Work instructions
Leave the images aside and repeat the whole listing exactly.

□ □ □ □ □ □ □

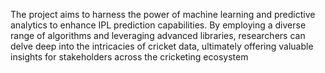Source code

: The project aims to harness the power of machine learning and predictive analytics to 
enhance IPL prediction capabilities. By employing a diverse range of algorithms and leveraging advanced 
libraries, researchers can delve deep into the intricacies of cricket data, ultimately offering valuable 
insights for stakeholders across the cricketing ecosystem
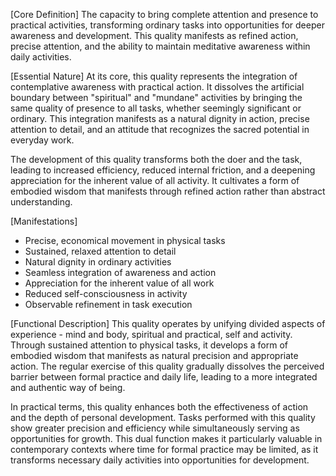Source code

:[Core Definition]
The capacity to bring complete attention and presence to practical activities, transforming ordinary tasks into opportunities for deeper awareness and development. This quality manifests as refined action, precise attention, and the ability to maintain meditative awareness within daily activities.

[Essential Nature]
At its core, this quality represents the integration of contemplative awareness with practical action. It dissolves the artificial boundary between "spiritual" and "mundane" activities by bringing the same quality of presence to all tasks, whether seemingly significant or ordinary. This integration manifests as a natural dignity in action, precise attention to detail, and an attitude that recognizes the sacred potential in everyday work.

The development of this quality transforms both the doer and the task, leading to increased efficiency, reduced internal friction, and a deepening appreciation for the inherent value of all activity. It cultivates a form of embodied wisdom that manifests through refined action rather than abstract understanding.

[Manifestations]
- Precise, economical movement in physical tasks
- Sustained, relaxed attention to detail
- Natural dignity in ordinary activities
- Seamless integration of awareness and action
- Appreciation for the inherent value of all work
- Reduced self-consciousness in activity
- Observable refinement in task execution

[Functional Description]
This quality operates by unifying divided aspects of experience - mind and body, spiritual and practical, self and activity. Through sustained attention to physical tasks, it develops a form of embodied wisdom that manifests as natural precision and appropriate action. The regular exercise of this quality gradually dissolves the perceived barrier between formal practice and daily life, leading to a more integrated and authentic way of being.

In practical terms, this quality enhances both the effectiveness of action and the depth of personal development. Tasks performed with this quality show greater precision and efficiency while simultaneously serving as opportunities for growth. This dual function makes it particularly valuable in contemporary contexts where time for formal practice may be limited, as it transforms necessary daily activities into opportunities for development.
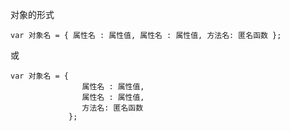 对象的形式

    var 对象名 = { 属性名 : 属性值, 属性名 : 属性值, 方法名: 匿名函数 };

或

    var 对象名 = {
                    属性名 : 属性值,
                    属性名 : 属性值,
                    方法名: 匿名函数
                 };
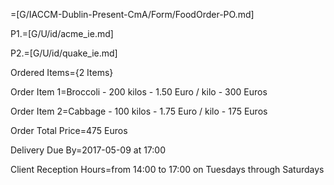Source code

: =[G/IACCM-Dublin-Present-CmA/Form/FoodOrder-PO.md]

P1.=[G/U/id/acme_ie.md]

P2.=[G/U/id/quake_ie.md]

Ordered Items={2 Items}
 
Order Item 1=Broccoli - 200 kilos - 1.50 Euro / kilo - 300 Euros
 
Order Item 2=Cabbage - 100 kilos - 1.75 Euro / kilo - 175 Euros
 
Order Total Price=475 Euros
 
Delivery Due By=2017-05-09 at 17:00
 
Client Reception Hours=from 14:00 to 17:00 on Tuesdays through Saturdays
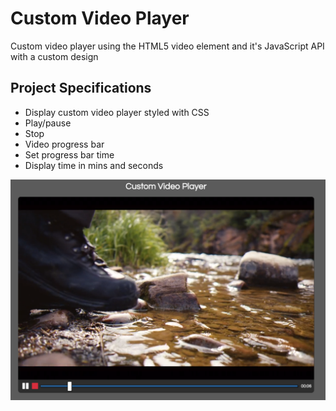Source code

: # Custom Video Player
Custom video player using the HTML5 video element and it's JavaScript API with a custom design

## Project Specifications
* Display custom video player styled with CSS
* Play/pause
* Stop
* Video progress bar
* Set progress bar time
* Display time in mins and seconds


![](./CustomVideoPlayer.png)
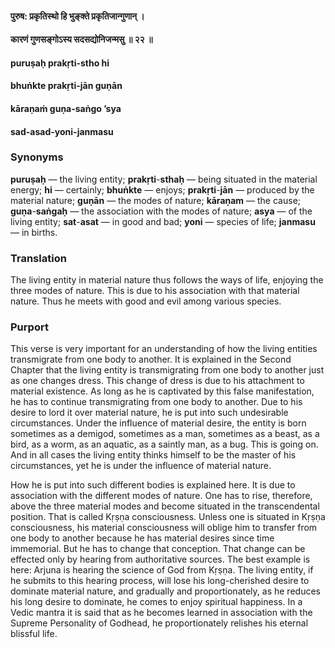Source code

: #### पुरुष: प्रकृतिस्थो हि भुङ्क्ते प्रकृतिजान्गुणान् ।
#### कारणं गुणसङ्गोऽस्य सदसद्योनिजन्मसु ॥ २२ ॥

#### puruṣaḥ prakṛti-stho hi
#### bhuṅkte prakṛti-jān guṇān
#### kāraṇaṁ guṇa-saṅgo ’sya
#### sad-asad-yoni-janmasu

### Synonyms

**puruṣaḥ** — the living entity; **prakṛti**-**sthaḥ** — being situated in the material energy; **hi** — certainly; **bhuṅkte** — enjoys; **prakṛti**-**jān** — produced by the material nature; **guṇān** — the modes of nature; **kāraṇam** — the cause; **guṇa**-**saṅgaḥ** — the association with the modes of nature; **asya** — of the living entity; **sat**-**asat** — in good and bad; **yoni** — species of life; **janmasu** — in births.

### Translation

The living entity in material nature thus follows the ways of life, enjoying the three modes of nature. This is due to his association with that material nature. Thus he meets with good and evil among various species.

### Purport

This verse is very important for an understanding of how the living entities transmigrate from one body to another. It is explained in the Second Chapter that the living entity is transmigrating from one body to another just as one changes dress. This change of dress is due to his attachment to material existence. As long as he is captivated by this false manifestation, he has to continue transmigrating from one body to another. Due to his desire to lord it over material nature, he is put into such undesirable circumstances. Under the influence of material desire, the entity is born sometimes as a demigod, sometimes as a man, sometimes as a beast, as a bird, as a worm, as an aquatic, as a saintly man, as a bug. This is going on. And in all cases the living entity thinks himself to be the master of his circumstances, yet he is under the influence of material nature.

How he is put into such different bodies is explained here. It is due to association with the different modes of nature. One has to rise, therefore, above the three material modes and become situated in the transcendental position. That is called Kṛṣṇa consciousness. Unless one is situated in Kṛṣṇa consciousness, his material consciousness will oblige him to transfer from one body to another because he has material desires since time immemorial. But he has to change that conception. That change can be effected only by hearing from authoritative sources. The best example is here: Arjuna is hearing the science of God from Kṛṣṇa. The living entity, if he submits to this hearing process, will lose his long-cherished desire to dominate material nature, and gradually and proportionately, as he reduces his long desire to dominate, he comes to enjoy spiritual happiness. In a Vedic mantra it is said that as he becomes learned in association with the Supreme Personality of Godhead, he proportionately relishes his eternal blissful life.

□ □ □ □ □ □ □

Solution to this task
Source code

: The project aims to harness the power of machine learning and predictive analytics to 
enhance IPL prediction capabilities. By employing a diverse range of algorithms and leveraging advanced 
libraries, researchers can delve deep into the intricacies of cricket data, ultimately offering valuable 
insights for stakeholders across the cricketing ecosystem
Source code

:[Core Definition]
The capacity to bring complete attention and presence to practical activities, transforming ordinary tasks into opportunities for deeper awareness and development. This quality manifests as refined action, precise attention, and the ability to maintain meditative awareness within daily activities.

[Essential Nature]
At its core, this quality represents the integration of contemplative awareness with practical action. It dissolves the artificial boundary between "spiritual" and "mundane" activities by bringing the same quality of presence to all tasks, whether seemingly significant or ordinary. This integration manifests as a natural dignity in action, precise attention to detail, and an attitude that recognizes the sacred potential in everyday work.

The development of this quality transforms both the doer and the task, leading to increased efficiency, reduced internal friction, and a deepening appreciation for the inherent value of all activity. It cultivates a form of embodied wisdom that manifests through refined action rather than abstract understanding.

[Manifestations]
- Precise, economical movement in physical tasks
- Sustained, relaxed attention to detail
- Natural dignity in ordinary activities
- Seamless integration of awareness and action
- Appreciation for the inherent value of all work
- Reduced self-consciousness in activity
- Observable refinement in task execution

[Functional Description]
This quality operates by unifying divided aspects of experience - mind and body, spiritual and practical, self and activity. Through sustained attention to physical tasks, it develops a form of embodied wisdom that manifests as natural precision and appropriate action. The regular exercise of this quality gradually dissolves the perceived barrier between formal practice and daily life, leading to a more integrated and authentic way of being.

In practical terms, this quality enhances both the effectiveness of action and the depth of personal development. Tasks performed with this quality show greater precision and efficiency while simultaneously serving as opportunities for growth. This dual function makes it particularly valuable in contemporary contexts where time for formal practice may be limited, as it transforms necessary daily activities into opportunities for development.
 对象的形式

    var 对象名 = { 属性名 : 属性值, 属性名 : 属性值, 方法名: 匿名函数 };

或

    var 对象名 = {
                    属性名 : 属性值,
                    属性名 : 属性值,
                    方法名: 匿名函数
                 };
Source code

: =[G/IACCM-Dublin-Present-CmA/Form/FoodOrder-PO.md]

P1.=[G/U/id/acme_ie.md]

P2.=[G/U/id/quake_ie.md]

Ordered Items={2 Items}
 
Order Item 1=Broccoli - 200 kilos - 1.50 Euro / kilo - 300 Euros
 
Order Item 2=Cabbage - 100 kilos - 1.75 Euro / kilo - 175 Euros
 
Order Total Price=475 Euros
 
Delivery Due By=2017-05-09 at 17:00
 
Client Reception Hours=from 14:00 to 17:00 on Tuesdays through Saturdays
Source code

: # Custom Video Player
Custom video player using the HTML5 video element and it's JavaScript API with a custom design

## Project Specifications
* Display custom video player styled with CSS
* Play/pause
* Stop
* Video progress bar
* Set progress bar time
* Display time in mins and seconds


![](./CustomVideoPlayer.png)
Source code

: #### पुरुष: प्रकृतिस्थो हि भुङ्क्ते प्रकृतिजान्गुणान् ।
#### कारणं गुणसङ्गोऽस्य सदसद्योनिजन्मसु ॥ २२ ॥

#### puruṣaḥ prakṛti-stho hi
#### bhuṅkte prakṛti-jān guṇān
#### kāraṇaṁ guṇa-saṅgo ’sya
#### sad-asad-yoni-janmasu

### Synonyms

**puruṣaḥ** — the living entity; **prakṛti**-**sthaḥ** — being situated in the material energy; **hi** — certainly; **bhuṅkte** — enjoys; **prakṛti**-**jān** — produced by the material nature; **guṇān** — the modes of nature; **kāraṇam** — the cause; **guṇa**-**saṅgaḥ** — the association with the modes of nature; **asya** — of the living entity; **sat**-**asat** — in good and bad; **yoni** — species of life; **janmasu** — in births.

### Translation

The living entity in material nature thus follows the ways of life, enjoying the three modes of nature. This is due to his association with that material nature. Thus he meets with good and evil among various species.

### Purport

This verse is very important for an understanding of how the living entities transmigrate from one body to another. It is explained in the Second Chapter that the living entity is transmigrating from one body to another just as one changes dress. This change of dress is due to his attachment to material existence. As long as he is captivated by this false manifestation, he has to continue transmigrating from one body to another. Due to his desire to lord it over material nature, he is put into such undesirable circumstances. Under the influence of material desire, the entity is born sometimes as a demigod, sometimes as a man, sometimes as a beast, as a bird, as a worm, as an aquatic, as a saintly man, as a bug. This is going on. And in all cases the living entity thinks himself to be the master of his circumstances, yet he is under the influence of material nature.

How he is put into such different bodies is explained here. It is due to association with the different modes of nature. One has to rise, therefore, above the three material modes and become situated in the transcendental position. That is called Kṛṣṇa consciousness. Unless one is situated in Kṛṣṇa consciousness, his material consciousness will oblige him to transfer from one body to another because he has material desires since time immemorial. But he has to change that conception. That change can be effected only by hearing from authoritative sources. The best example is here: Arjuna is hearing the science of God from Kṛṣṇa. The living entity, if he submits to this hearing process, will lose his long-cherished desire to dominate material nature, and gradually and proportionately, as he reduces his long desire to dominate, he comes to enjoy spiritual happiness. In a Vedic mantra it is said that as he becomes learned in association with the Supreme Personality of Godhead, he proportionately relishes his eternal blissful life.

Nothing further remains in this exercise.